*** Supplied material Section Begins ***
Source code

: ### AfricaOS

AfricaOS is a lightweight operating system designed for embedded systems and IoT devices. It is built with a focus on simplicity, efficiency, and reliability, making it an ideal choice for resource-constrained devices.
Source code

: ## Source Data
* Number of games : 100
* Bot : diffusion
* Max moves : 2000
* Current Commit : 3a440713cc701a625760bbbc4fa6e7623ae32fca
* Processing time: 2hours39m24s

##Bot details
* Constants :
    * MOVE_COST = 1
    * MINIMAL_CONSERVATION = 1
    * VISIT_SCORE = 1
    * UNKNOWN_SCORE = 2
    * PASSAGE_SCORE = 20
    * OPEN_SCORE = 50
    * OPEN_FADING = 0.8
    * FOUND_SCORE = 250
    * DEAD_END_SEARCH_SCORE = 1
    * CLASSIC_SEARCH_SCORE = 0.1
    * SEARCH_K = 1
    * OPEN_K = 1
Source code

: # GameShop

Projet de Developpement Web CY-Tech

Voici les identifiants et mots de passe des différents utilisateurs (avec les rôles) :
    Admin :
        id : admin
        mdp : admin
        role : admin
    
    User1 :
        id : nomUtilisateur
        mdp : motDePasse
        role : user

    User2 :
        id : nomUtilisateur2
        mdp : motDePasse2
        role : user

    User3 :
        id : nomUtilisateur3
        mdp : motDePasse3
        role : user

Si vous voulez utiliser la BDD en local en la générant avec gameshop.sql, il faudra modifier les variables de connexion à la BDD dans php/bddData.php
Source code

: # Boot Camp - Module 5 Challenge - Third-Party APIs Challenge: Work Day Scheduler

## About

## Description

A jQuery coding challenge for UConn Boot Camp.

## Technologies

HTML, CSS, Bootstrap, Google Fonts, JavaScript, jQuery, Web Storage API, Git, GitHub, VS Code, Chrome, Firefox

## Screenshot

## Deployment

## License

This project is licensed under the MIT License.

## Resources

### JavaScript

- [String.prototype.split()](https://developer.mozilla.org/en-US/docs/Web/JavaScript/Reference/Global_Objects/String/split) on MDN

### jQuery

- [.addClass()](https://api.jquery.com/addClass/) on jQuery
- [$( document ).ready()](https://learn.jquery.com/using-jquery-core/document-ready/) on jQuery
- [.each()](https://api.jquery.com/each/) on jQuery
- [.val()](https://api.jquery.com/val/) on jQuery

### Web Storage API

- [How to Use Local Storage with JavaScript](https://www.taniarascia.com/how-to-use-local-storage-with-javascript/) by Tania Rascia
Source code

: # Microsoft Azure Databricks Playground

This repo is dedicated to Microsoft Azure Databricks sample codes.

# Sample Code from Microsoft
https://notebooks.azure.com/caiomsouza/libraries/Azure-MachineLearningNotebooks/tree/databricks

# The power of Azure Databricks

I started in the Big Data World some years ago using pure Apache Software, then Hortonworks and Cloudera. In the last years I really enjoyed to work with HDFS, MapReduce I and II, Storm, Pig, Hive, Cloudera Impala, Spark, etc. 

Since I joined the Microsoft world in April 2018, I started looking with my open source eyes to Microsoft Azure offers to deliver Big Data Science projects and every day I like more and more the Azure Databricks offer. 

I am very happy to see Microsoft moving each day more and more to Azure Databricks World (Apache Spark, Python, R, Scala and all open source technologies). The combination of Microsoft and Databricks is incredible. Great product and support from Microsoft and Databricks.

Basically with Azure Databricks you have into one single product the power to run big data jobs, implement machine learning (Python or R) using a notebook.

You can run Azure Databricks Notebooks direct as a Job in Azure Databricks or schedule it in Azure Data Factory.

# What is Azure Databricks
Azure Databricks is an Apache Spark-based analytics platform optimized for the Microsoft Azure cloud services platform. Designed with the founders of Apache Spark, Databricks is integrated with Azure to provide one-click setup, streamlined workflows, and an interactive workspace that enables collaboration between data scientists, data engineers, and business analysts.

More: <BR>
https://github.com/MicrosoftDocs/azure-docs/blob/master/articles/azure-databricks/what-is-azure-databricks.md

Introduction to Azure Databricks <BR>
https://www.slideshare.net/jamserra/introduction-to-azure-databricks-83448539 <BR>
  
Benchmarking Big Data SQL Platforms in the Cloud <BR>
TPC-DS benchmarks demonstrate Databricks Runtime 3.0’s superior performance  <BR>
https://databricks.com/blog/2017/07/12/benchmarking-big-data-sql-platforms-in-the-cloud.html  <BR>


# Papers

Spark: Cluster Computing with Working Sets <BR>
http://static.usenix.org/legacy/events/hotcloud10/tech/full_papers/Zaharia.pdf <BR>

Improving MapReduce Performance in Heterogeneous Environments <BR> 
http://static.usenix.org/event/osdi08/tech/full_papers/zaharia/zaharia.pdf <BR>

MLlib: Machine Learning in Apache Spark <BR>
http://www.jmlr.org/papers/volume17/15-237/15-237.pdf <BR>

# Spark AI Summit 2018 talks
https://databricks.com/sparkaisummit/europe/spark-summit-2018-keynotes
*** Supplied material Section Ends ***
What is needed: Repeat exactly the lines of the material from the one with "# What is Azure Databricks" through the end, both the first and the last included.

Finished exercise:
# What is Azure Databricks
Azure Databricks is an Apache Spark-based analytics platform optimized for the Microsoft Azure cloud services platform. Designed with the founders of Apache Spark, Databricks is integrated with Azure to provide one-click setup, streamlined workflows, and an interactive workspace that enables collaboration between data scientists, data engineers, and business analysts.

More: <BR>
https://github.com/MicrosoftDocs/azure-docs/blob/master/articles/azure-databricks/what-is-azure-databricks.md

Introduction to Azure Databricks <BR>
https://www.slideshare.net/jamserra/introduction-to-azure-databricks-83448539 <BR>
  
Benchmarking Big Data SQL Platforms in the Cloud <BR>
TPC-DS benchmarks demonstrate Databricks Runtime 3.0’s superior performance  <BR>
https://databricks.com/blog/2017/07/12/benchmarking-big-data-sql-platforms-in-the-cloud.html  <BR>


# Papers

Spark: Cluster Computing with Working Sets <BR>
http://static.usenix.org/legacy/events/hotcloud10/tech/full_papers/Zaharia.pdf <BR>

Improving MapReduce Performance in Heterogeneous Environments <BR> 
http://static.usenix.org/event/osdi08/tech/full_papers/zaharia/zaharia.pdf <BR>

MLlib: Machine Learning in Apache Spark <BR>
http://www.jmlr.org/papers/volume17/15-237/15-237.pdf <BR>

# Spark AI Summit 2018 talks
https://databricks.com/sparkaisummit/europe/spark-summit-2018-keynotes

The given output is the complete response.